- _What needs to be done_:
Take the listing below and print exactly the lines starting at the line containing "- **Implementation**: Add" and ending at the line containing "- **Philosophy Check**: ⚠️ Trust", both ends included, and no others.

- _Available records_:
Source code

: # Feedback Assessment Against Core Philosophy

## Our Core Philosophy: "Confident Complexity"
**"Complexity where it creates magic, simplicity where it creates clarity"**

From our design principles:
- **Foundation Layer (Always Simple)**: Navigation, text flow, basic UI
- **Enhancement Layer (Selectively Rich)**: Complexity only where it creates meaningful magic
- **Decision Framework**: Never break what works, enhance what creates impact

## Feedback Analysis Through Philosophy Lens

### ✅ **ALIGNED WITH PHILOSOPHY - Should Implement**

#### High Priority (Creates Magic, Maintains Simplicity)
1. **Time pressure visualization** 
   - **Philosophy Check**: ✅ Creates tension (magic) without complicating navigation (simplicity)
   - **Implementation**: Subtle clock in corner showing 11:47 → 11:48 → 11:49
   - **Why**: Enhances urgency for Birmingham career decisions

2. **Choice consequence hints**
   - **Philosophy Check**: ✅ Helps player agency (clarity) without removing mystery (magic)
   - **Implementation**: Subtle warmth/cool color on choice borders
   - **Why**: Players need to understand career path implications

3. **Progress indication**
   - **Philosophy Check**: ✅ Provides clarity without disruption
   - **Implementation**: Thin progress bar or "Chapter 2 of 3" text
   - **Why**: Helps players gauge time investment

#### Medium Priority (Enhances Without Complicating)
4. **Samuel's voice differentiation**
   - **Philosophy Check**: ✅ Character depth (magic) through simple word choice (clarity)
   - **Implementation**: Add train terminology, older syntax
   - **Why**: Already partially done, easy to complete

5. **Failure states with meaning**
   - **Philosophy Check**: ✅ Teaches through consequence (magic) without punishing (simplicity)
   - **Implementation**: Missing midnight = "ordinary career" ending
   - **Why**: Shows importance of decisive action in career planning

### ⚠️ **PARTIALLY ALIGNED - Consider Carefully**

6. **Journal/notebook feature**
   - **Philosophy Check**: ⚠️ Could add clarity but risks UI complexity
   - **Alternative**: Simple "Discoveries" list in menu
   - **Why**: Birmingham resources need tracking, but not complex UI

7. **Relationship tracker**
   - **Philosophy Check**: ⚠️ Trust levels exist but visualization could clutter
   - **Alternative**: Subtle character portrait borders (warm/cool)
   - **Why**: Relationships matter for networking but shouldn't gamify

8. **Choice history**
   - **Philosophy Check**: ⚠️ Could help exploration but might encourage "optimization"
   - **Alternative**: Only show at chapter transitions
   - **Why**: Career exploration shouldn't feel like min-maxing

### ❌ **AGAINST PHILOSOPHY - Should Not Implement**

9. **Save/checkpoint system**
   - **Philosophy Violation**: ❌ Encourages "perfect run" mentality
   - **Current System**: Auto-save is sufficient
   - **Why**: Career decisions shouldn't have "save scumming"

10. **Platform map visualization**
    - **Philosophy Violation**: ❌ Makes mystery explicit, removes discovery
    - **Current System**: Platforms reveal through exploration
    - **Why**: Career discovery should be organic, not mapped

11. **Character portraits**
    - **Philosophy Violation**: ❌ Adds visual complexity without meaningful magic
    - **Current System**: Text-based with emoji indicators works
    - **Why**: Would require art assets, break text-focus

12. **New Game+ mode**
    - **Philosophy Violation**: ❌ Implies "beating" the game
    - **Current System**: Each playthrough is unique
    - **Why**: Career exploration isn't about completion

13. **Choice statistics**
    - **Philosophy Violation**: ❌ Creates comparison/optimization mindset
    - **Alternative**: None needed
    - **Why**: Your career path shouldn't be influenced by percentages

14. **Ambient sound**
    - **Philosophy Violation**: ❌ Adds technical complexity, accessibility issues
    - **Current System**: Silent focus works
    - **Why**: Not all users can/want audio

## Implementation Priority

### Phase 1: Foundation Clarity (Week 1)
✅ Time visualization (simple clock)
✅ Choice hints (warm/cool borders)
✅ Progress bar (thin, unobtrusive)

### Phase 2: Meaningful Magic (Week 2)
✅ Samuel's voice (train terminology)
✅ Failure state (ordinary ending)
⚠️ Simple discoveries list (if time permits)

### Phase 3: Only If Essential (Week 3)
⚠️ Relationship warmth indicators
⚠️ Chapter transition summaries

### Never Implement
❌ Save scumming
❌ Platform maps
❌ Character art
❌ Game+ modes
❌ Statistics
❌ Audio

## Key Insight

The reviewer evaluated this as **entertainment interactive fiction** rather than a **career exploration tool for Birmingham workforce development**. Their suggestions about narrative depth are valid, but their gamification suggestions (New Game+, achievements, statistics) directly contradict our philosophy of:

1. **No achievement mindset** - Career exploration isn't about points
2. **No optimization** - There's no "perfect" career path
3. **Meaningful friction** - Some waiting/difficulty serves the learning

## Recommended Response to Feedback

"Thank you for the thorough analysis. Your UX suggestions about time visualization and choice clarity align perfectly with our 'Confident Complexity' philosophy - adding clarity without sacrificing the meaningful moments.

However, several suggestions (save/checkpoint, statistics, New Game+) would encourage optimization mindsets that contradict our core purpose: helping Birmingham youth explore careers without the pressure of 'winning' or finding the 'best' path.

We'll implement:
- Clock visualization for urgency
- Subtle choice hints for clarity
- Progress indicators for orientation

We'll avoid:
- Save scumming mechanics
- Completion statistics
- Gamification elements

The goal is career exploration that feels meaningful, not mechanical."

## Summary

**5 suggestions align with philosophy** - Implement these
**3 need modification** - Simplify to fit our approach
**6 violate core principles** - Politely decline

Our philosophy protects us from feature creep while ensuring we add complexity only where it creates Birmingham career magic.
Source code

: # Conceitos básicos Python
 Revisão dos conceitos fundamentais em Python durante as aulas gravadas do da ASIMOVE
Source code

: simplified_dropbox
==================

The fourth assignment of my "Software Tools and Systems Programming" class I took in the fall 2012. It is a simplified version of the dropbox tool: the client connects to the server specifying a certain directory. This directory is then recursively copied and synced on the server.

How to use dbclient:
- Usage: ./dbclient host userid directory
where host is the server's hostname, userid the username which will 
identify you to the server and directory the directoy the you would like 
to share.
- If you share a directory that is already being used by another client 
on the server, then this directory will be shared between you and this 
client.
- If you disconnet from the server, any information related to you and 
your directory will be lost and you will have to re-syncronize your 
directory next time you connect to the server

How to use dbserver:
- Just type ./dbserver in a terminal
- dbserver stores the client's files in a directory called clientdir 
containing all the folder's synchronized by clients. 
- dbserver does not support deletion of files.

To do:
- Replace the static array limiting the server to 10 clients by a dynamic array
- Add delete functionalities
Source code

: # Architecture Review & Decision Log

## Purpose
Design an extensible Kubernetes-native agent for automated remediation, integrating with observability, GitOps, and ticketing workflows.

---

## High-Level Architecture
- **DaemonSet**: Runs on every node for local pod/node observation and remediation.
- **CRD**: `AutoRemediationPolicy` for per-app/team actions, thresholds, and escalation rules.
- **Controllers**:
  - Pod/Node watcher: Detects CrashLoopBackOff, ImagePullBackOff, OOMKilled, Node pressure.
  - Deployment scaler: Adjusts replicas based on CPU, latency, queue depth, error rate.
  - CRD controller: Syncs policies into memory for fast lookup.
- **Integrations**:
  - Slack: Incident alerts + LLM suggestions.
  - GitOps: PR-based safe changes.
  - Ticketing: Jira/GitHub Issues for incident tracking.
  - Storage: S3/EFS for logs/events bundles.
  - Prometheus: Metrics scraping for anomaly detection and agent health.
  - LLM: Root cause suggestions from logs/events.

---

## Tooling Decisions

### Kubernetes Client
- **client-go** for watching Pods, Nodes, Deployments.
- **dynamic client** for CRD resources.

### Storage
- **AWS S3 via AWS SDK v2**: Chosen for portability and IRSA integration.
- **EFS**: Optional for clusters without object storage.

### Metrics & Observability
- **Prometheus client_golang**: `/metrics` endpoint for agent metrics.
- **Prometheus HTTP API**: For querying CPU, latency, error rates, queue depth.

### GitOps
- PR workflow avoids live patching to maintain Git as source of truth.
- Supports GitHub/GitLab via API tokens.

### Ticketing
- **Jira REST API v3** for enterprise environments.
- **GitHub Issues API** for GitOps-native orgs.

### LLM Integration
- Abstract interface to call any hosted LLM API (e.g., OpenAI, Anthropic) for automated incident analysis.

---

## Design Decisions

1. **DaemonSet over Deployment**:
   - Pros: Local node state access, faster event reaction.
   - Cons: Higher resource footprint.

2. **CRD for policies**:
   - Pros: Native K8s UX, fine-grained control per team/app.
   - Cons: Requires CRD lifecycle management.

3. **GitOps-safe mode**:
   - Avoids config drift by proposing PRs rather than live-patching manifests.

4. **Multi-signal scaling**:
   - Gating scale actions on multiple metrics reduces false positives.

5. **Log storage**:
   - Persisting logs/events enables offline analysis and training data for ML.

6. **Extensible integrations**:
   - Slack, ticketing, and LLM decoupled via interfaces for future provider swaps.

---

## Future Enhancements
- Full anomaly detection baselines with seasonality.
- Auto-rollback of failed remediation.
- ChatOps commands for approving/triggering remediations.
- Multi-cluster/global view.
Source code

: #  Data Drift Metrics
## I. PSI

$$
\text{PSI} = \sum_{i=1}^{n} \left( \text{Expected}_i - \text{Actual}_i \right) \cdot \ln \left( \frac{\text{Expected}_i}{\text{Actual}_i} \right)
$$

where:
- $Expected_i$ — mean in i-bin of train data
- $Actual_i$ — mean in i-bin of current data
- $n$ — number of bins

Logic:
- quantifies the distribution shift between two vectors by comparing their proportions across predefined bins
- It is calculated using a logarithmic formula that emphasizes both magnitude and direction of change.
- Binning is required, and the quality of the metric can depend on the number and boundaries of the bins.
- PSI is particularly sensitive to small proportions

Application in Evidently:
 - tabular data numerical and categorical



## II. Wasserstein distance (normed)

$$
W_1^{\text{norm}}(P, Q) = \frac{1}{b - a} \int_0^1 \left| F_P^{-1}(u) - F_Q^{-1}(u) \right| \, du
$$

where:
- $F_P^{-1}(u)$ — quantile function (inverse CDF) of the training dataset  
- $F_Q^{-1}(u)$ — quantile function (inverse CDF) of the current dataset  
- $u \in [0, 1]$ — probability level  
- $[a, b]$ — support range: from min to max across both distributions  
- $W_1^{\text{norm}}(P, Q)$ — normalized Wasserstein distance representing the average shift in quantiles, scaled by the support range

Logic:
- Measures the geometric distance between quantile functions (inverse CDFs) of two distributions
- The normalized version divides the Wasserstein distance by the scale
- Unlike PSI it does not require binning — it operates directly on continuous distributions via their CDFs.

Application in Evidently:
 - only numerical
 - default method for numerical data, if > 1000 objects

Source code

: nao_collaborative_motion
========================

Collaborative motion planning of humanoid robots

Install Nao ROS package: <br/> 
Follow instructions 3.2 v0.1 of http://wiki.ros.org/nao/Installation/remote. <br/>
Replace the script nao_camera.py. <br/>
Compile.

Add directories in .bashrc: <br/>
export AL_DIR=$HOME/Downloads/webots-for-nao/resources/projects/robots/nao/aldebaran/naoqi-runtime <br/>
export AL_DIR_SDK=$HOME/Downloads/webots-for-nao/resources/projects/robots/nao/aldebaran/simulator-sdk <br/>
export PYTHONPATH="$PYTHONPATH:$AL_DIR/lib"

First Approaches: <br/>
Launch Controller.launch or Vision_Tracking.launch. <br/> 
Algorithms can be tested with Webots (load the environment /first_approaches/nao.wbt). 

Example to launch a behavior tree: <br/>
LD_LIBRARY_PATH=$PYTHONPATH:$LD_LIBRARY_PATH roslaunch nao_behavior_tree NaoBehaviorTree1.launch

- _Task answer_:
   - **Implementation**: Add train terminology, older syntax
   - **Why**: Already partially done, easy to complete

5. **Failure states with meaning**
   - **Philosophy Check**: ✅ Teaches through consequence (magic) without punishing (simplicity)
   - **Implementation**: Missing midnight = "ordinary career" ending
   - **Why**: Shows importance of decisive action in career planning

### ⚠️ **PARTIALLY ALIGNED - Consider Carefully**

6. **Journal/notebook feature**
   - **Philosophy Check**: ⚠️ Could add clarity but risks UI complexity
   - **Alternative**: Simple "Discoveries" list in menu
   - **Why**: Birmingham resources need tracking, but not complex UI

7. **Relationship tracker**
   - **Philosophy Check**: ⚠️ Trust levels exist but visualization could clutter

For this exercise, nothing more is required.